2. Why is Michael Bennett so darn mad? Wait. We know the answer to that question. Falcons offensive lineman Jake Matthews faked like he was going to block Bennett high, then went low to take out Bennett’s legs in what is known as a cut block. The question is whether Bennett should have been as mad as he was. On the one hand, the block is not only totally legal, but it’s a technique the Seahawks’ offensive line employs rather frequently. On the other hand, Bennett has an incredibly valid point about the bias that exists in the NFL’s officiating. Defenders can’t so much as slap a quarterback’s helmet, and they can’t hit him low, either, having been forbidden from diving at a quarterback’s legs after Tom Brady had his knee blown out by a Kansas City safety in 2008. Defenders get no such protection from cut blocks. So while I’m not saying that Bennett should be cursing Matthews out for what he considers a cheap play, in the words of Chris Rock, I understand. One reassuring footnote: It appears Bennett’s knee injury was not serious.

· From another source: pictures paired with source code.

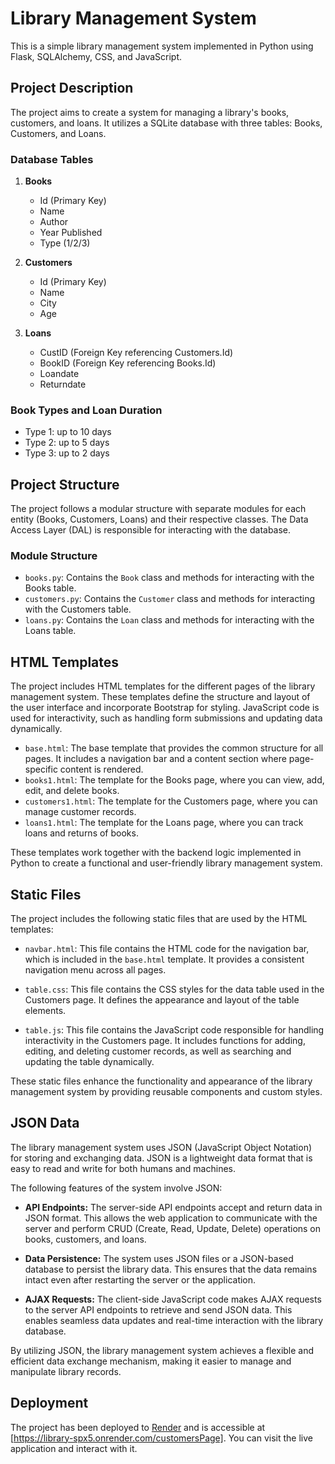 # Library Management System

This is a simple library management system implemented in Python using Flask, SQLAlchemy, CSS, and JavaScript.

## Project Description

The project aims to create a system for managing a library's books, customers, and loans. It utilizes a SQLite database with three tables: Books, Customers, and Loans.

### Database Tables

1. **Books**
   - Id (Primary Key)
   - Name
   - Author
   - Year Published
   - Type (1/2/3)

2. **Customers**
   - Id (Primary Key)
   - Name
   - City
   - Age

3. **Loans**
   - CustID (Foreign Key referencing Customers.Id)
   - BookID (Foreign Key referencing Books.Id)
   - Loandate
   - Returndate

### Book Types and Loan Duration

- Type 1: up to 10 days
- Type 2: up to 5 days
- Type 3: up to 2 days

## Project Structure

The project follows a modular structure with separate modules for each entity (Books, Customers, Loans) and their respective classes. The Data Access Layer (DAL) is responsible for interacting with the database.

### Module Structure

- `books.py`: Contains the `Book` class and methods for interacting with the Books table.
- `customers.py`: Contains the `Customer` class and methods for interacting with the Customers table.
- `loans.py`: Contains the `Loan` class and methods for interacting with the Loans table.

## HTML Templates

The project includes HTML templates for the different pages of the library management system. These templates define the structure and layout of the user interface and incorporate Bootstrap for styling. JavaScript code is used for interactivity, such as handling form submissions and updating data dynamically.

- `base.html`: The base template that provides the common structure for all pages. It includes a navigation bar and a content section where page-specific content is rendered.
- `books1.html`: The template for the Books page, where you can view, add, edit, and delete books.
- `customers1.html`: The template for the Customers page, where you can manage customer records.
- `loans1.html`: The template for the Loans page, where you can track loans and returns of books.

These templates work together with the backend logic implemented in Python to create a functional and user-friendly library management system.

## Static Files

The project includes the following static files that are used by the HTML templates:

- `navbar.html`: This file contains the HTML code for the navigation bar, which is included in the `base.html` template. It provides a consistent navigation menu across all pages.

- `table.css`: This file contains the CSS styles for the data table used in the Customers page. It defines the appearance and layout of the table elements.

- `table.js`: This file contains the JavaScript code responsible for handling interactivity in the Customers page. It includes functions for adding, editing, and deleting customer records, as well as searching and updating the table dynamically.

These static files enhance the functionality and appearance of the library management system by providing reusable components and custom styles.

## JSON Data

The library management system uses JSON (JavaScript Object Notation) for storing and exchanging data. JSON is a lightweight data format that is easy to read and write for both humans and machines.

The following features of the system involve JSON:

- **API Endpoints:** The server-side API endpoints accept and return data in JSON format. This allows the web application to communicate with the server and perform CRUD (Create, Read, Update, Delete) operations on books, customers, and loans.

- **Data Persistence:** The system uses JSON files or a JSON-based database to persist the library data. This ensures that the data remains intact even after restarting the server or the application.

- **AJAX Requests:** The client-side JavaScript code makes AJAX requests to the server API endpoints to retrieve and send JSON data. This enables seamless data updates and real-time interaction with the library database.

By utilizing JSON, the library management system achieves a flexible and efficient data exchange mechanism, making it easier to manage and manipulate library records.


## Deployment

The project has been deployed to [Render](https://render.com/) and is accessible at [https://library-spx5.onrender.com/customersPage]. You can visit the live application and interact with it.

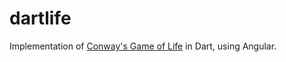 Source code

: dartlife
========

Implementation of [Conway's Game of Life](http://en.wikipedia.org/wiki/Conway%27s_Game_of_Life) in Dart, using Angular.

3. What the heck happened on defense in that third quarter? Seriously, it bears repeating. Seattle allowed 252 yards of offense in the third quarter as the Falcons scored three touchdowns, each on a drive of 75 or more yards. It matched the second-most points the Seahawks have given up in a single period during Carroll’s Seattle tenure. In the other three quarters, the Falcons gained a total of 110 yards and crossed midfield exactly twice. While two blown assignments explain two of the three touchdowns, they account for less than one-third of the yardage Seattle gave up. Was it that Atlanta got hot or did Seattle just get that far out of whack, and if it’s the latter, how do the Seahawks prevent that from happening again? Because that’s the kind of quarter that will end a season in January.